I don’t use it, I grill with wood. It is much faster, cheaper and I love the slight burn on things like that.

I converted a broken propane grill into a wood burner and use that over gas. I keep a box of kindling, medium pieces and split pieces in the shed. I gather yard debris and use pruning shears or a saw to cut them into the right size pieces, for me that is about 6” to 8” long. Everything is useful, the branch ends are great kindling, then stack on some pencil size then the 1” ‘ers or split pieces and fire it off. I’m single so only need a small fire to cook whatever I need to.


----------



## LincTex (Apr 1, 2011)

Woody said:


> for me that is about 6" to 8" long. Everything is useful, the branch ends are great kindling, then stack on some pencil size then the 1" 'ers or split pieces and fire it off.


You need a BBQ pit with the firebox off to the side.
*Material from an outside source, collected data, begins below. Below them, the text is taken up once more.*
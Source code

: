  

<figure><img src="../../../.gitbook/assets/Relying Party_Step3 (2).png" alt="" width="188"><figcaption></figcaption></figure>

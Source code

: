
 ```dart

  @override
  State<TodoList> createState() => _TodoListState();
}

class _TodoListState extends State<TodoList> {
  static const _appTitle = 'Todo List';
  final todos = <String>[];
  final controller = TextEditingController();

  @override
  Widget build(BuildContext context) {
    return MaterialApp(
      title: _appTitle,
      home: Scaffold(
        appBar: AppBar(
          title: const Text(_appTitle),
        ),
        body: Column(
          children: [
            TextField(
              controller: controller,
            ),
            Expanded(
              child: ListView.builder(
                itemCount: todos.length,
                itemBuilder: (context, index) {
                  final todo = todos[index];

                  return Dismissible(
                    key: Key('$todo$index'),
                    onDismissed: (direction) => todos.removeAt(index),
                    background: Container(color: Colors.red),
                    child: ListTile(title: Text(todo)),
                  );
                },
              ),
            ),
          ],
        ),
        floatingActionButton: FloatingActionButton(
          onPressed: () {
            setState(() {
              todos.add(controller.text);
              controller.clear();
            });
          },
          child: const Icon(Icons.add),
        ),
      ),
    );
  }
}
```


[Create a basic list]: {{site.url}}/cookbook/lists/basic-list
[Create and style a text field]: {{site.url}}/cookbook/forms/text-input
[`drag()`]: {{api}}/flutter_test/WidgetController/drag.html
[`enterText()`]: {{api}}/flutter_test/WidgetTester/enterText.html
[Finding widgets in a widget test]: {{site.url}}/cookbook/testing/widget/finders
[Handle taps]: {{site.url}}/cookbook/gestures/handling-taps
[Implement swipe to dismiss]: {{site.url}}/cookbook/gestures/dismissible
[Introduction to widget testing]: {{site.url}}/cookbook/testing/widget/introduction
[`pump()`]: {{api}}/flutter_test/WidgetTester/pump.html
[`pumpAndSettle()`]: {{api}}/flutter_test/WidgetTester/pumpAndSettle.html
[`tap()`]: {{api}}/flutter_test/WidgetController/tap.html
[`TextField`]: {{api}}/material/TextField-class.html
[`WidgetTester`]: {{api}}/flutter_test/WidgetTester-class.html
The heat is not directly under the meat itself, and all those small wood scraps work just fine when the fire (which can get too hot) is off to the side.
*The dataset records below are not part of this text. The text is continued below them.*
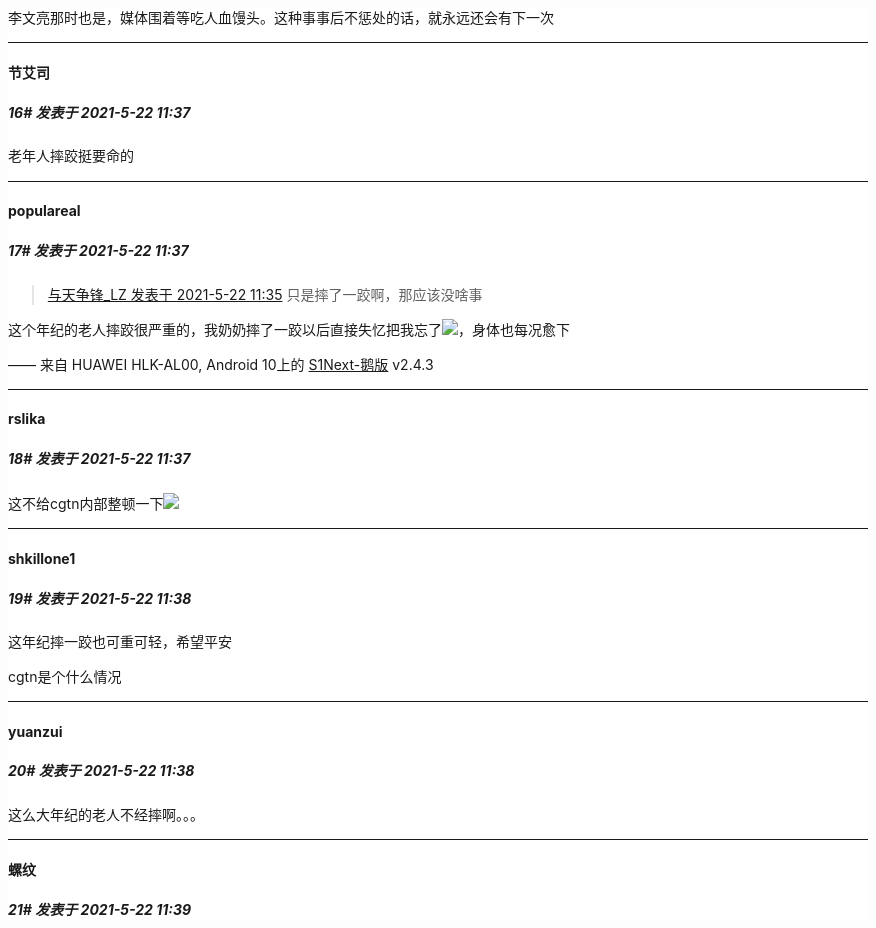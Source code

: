 
李文亮那时也是，媒体围着等吃人血馒头。这种事事后不惩处的话，就永远还会有下一次


*****

####  节艾司  
##### 16#       发表于 2021-5-22 11:37


老年人摔跤挺要命的


*****

####  populareal  
##### 17#       发表于 2021-5-22 11:37


<blockquote><a href="httphttps://bbs.saraba1st.com/2b/forum.php?mod=redirect&amp;goto=findpost&amp;pid=51331949&amp;ptid=2005402" target="_blank">与天争锋_LZ 发表于 2021-5-22 11:35</a>
只是摔了一跤啊，那应该没啥事</blockquote>
这个年纪的老人摔跤很严重的，我奶奶摔了一跤以后直接失忆把我忘了<img src="https://static.saraba1st.com/image/smiley/face2017/001.png" referrerpolicy="no-referrer">，身体也每况愈下

—— 来自 HUAWEI HLK-AL00, Android 10上的 [S1Next-鹅版](https://github.com/ykrank/S1-Next/releases) v2.4.3


*****

####  rslika  
##### 18#       发表于 2021-5-22 11:37


这不给cgtn内部整顿一下<img src="https://static.saraba1st.com/image/smiley/face2017/049.png" referrerpolicy="no-referrer">


*****

####  shkillone1  
##### 19#       发表于 2021-5-22 11:38


这年纪摔一跤也可重可轻，希望平安


cgtn是个什么情况


*****

####  yuanzui  
##### 20#       发表于 2021-5-22 11:38


这么大年纪的老人不经摔啊。。。


*****

####  螺纹  
##### 21#       发表于 2021-5-22 11:39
This is like, a Texas necessity!! :


----------



## rf197 (Jul 19, 2009)

I guess I should retract the (boring) in my title cause this is actually turning out to be pretty interesting IMO. Thanks everyone


----------



## BillS (May 30, 2011)

rf197 said:


> What are everyone's thoughts on stockpiling commercially available charcoal..ie Kingsford or equivalent? Does charcoal loose its effectiveness over time? If there is no lighter fluid available is there something else that could be used in its place? What say you:dunno:


Charcoal is mostly carbon. It will last forever. I have no plans to store it but it's a lot safer to store than propane. A propane tank can leak and it will go off like a bomb if you store it indoors. On the other hand, you can cook with propane indoors. After the collapse there's no way I'm cooking outside with charcoal. I plan to cook indoors on a Coleman camp stove and after that, on a kerosene cooking stove.


----------



## LincTex (Apr 1, 2011)

BillS said:


> A propane tank can leak and it will go off like a bomb if you store it indoors.


HIGHLY unlikely.

If it gets hot enough in your house to build enough pressure to pop the relief valve (no bomb explosion, Bill) then your house is already on fire anyway.
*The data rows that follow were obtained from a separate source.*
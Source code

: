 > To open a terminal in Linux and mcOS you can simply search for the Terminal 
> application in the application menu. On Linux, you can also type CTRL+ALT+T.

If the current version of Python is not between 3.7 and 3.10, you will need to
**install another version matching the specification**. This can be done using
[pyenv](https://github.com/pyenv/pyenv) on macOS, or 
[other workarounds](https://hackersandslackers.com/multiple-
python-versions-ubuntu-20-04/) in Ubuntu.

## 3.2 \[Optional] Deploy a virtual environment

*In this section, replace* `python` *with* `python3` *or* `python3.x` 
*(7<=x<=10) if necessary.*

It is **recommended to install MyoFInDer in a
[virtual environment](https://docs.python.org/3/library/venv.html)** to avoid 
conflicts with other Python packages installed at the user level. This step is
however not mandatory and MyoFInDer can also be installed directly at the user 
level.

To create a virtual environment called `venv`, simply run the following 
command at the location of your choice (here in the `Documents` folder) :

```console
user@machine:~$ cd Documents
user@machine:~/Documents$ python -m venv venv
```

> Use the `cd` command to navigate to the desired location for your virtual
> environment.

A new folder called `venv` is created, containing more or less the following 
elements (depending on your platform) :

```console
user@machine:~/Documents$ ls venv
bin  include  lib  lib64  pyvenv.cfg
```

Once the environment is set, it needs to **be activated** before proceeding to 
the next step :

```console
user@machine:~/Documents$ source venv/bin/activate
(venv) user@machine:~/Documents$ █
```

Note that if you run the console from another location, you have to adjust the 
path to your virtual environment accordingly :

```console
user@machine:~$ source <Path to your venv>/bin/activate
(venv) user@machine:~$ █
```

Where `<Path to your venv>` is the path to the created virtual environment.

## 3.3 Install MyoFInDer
People all over the world keep propane tanks in their house. It is how they cook their meals, 365 days a year.


----------



## ContinualHarvest (Feb 19, 2012)

Sparky_D said:


> I only use hardwood lump coal. It is much friendlier to long term storage than briquettes.
> 
> http://www.walmart.com/ip/Royal-Oak-All-Natural-Hardwood-Lump-Charcoal/19546016
> 
> ...


This is my favorite coal to use.


----------



## rf197 (Jul 19, 2009)

I was just in Wal-Mart earlier and forgot to look.


----------



## rawhide2971 (Apr 19, 2013)

I stock pile charcoal both lump and the Kingsford charcoal. Space is not an issue for me. I have a XL Big Green Egg and can cook anything in it that you can cook in a kitchen oven. I bake bread, pizza and do the best Boston butt in the area. I use a VERY small amount of charcoal per cook. LUMP is very cost efficient when used with an EGG or BGE as we EggHeads call them. I have a Webber for everyday quick burgers and such. I have a charcoal chimney that a piece of newspaper or other paper stuffed up the back end will get the coals going faster than a cat can lick its butt. I also use an electric starter I never use the hated charcoal liquid starter. In a pinch I can use wood and I can make my own charcoal if necessary...it’s not that hard, just time consuming and in a real pinch I can use hard wood, just have to watch it closely. Thing is that charcoal is smoky so if you’re cooking in a SHTF situation the smell and smoke is going to give your situation and position away. Other than that I would rather have the charcoal in the basement than the propane....which I do have for the fish cookers. I feel that you should have a nice mix of fuels. I have propane, I have a butane single burner and of course alcohol. I also have a old Coleman camp stove that uses the camp stove fuel and have several gallons of it on hand. Once of the nice things about the propane I have on hand is I have an adapter that I can use to fill the small bottles for one of my camp stoves that use the small bottle propane cans. Any way I don’t believe in putting all my eggs so to speak in one basket. Diversify.


----------



## DKRinAK (Nov 21, 2011)

You might check with your insurance agent before storing anything more than a bag of charcoal - esp if it might get damp.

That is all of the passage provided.